Johann Ulrich Grubenmann (15 April 1850 – 16 March 1924) was a Swiss mineralogist and petrologist who served as professor of geology at the Swiss Federal Institute of Technology (now ETH Zurich) . He studied metamorphism and produced an influential classification of metamorphic rocks.

== Life and work ==
Grubenmann was born in Trogen, Switzerland to baker Johann Kaspar Grubenmann and Katharina Eugster. His ancestors included the bridge-builder Johann Ulrich Grubenmann (1709-1783) who constructed a famous wooden bridge at Schaffhausen.
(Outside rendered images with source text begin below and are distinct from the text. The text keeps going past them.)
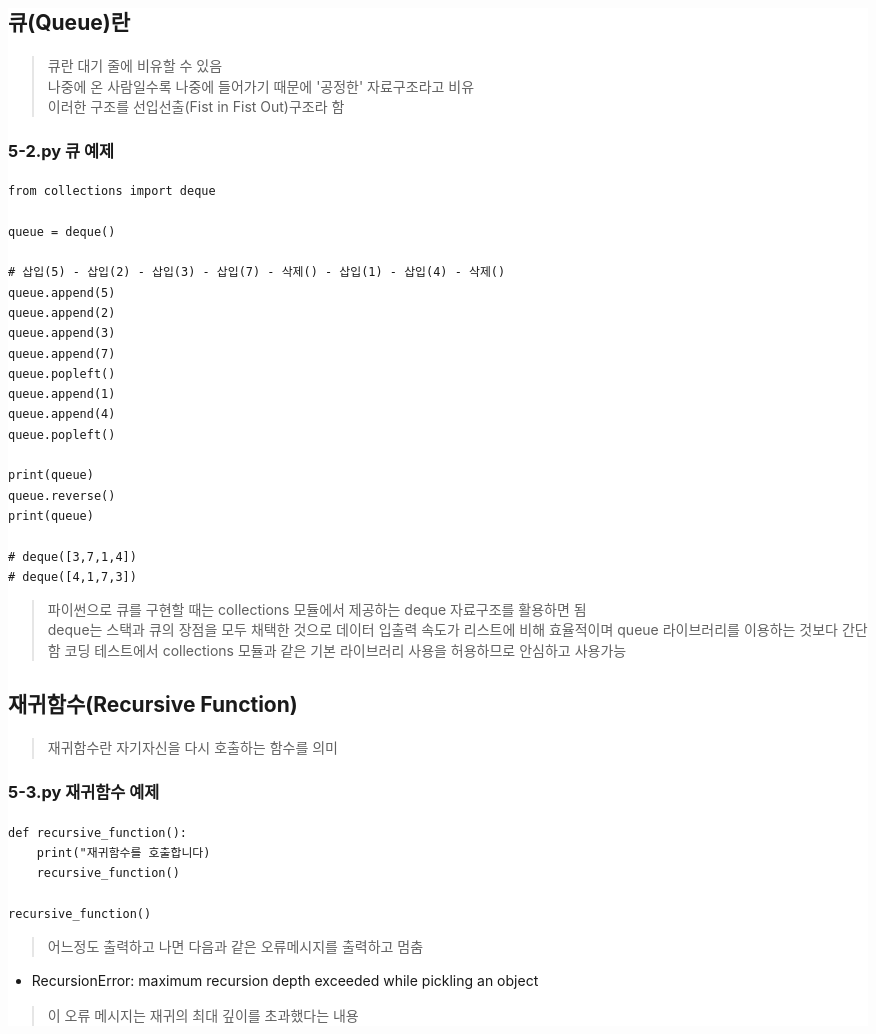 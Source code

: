 
## 큐(Queue)란
> 큐란 대기 줄에 비유할 수 있음  
> 나중에 온 사람일수록 나중에 들어가기 때문에 '공정한' 자료구조라고 비유  
> 이러한 구조를 선입선출(Fist in Fist Out)구조라 함

### 5-2.py 큐 예제

    from collections import deque

    queue = deque()

    # 삽입(5) - 삽입(2) - 삽입(3) - 삽입(7) - 삭제() - 삽입(1) - 삽입(4) - 삭제()  
    queue.append(5)
    queue.append(2)
    queue.append(3)
    queue.append(7)
    queue.popleft()
    queue.append(1)
    queue.append(4)
    queue.popleft()

    print(queue)
    queue.reverse()
    print(queue)

    # deque([3,7,1,4])
    # deque([4,1,7,3])

> 파이썬으로 큐를 구현할 때는 collections 모듈에서 제공하는 deque 자료구조를 활용하면 됨  
> deque는 스택과 큐의 장점을 모두 채택한 것으로 데이터 입출력 속도가 리스트에 비해 효율적이며 queue 라이브러리를 이용하는 것보다 간단함
> 코딩 테스트에서 collections 모듈과 같은 기본 라이브러리 사용을 허용하므로 안심하고 사용가능

## 재귀함수(Recursive Function)
> 재귀함수란 자기자신을 다시 호출하는 함수를 의미

### 5-3.py 재귀함수 예제

    def recursive_function():
        print("재귀함수를 호출합니다)
        recursive_function()
    
    recursive_function()

> 어느정도 출력하고 나면 다음과 같은 오류메시지를 출력하고 멈춤

- RecursionError: maximum recursion depth exceeded while pickling an object
> 이 오류 메시지는 재귀의 최대 깊이를 초과했다는 내용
Growing in a family of limited means, Grubenmann was able to study with scholarships and help from friends and became a certified teacher of natural sciences in 1874. He received a PhD for studies on the basalts of Hegau in 1886 from the University of Zurich. He then taught at the Swiss Federal Institute of Technology and at the Canton School in Frauenfeld. He became Privatdozent in 1888 and replaced Gustav Adolph Kenngott in 1897 as professor of mineralogy and petrography.

Grubenmann began his studies with descriptive mineralogy, shifting to petrography and examining metamorphism. He taught mineral analysis techniques which became valuable for students of geology, many of whom became involved in the search for oil, even though Grubenmann himself never took an interest in oil geology. Grubenmann founded the journal Schweizerische mineralogische und petrographische Mitteilungen which he edited from its beginning in 1921 until his death. He conducted field studies in the Swiss Alps, Hegau in Germany as well as in Italy. His main work on metamorphism was published along with his student Paul Niggli as Die Gesteinsmetamorphose in 1924. Based on pressure and temperature conditions during formation he proposed classification of metamorphic rocks.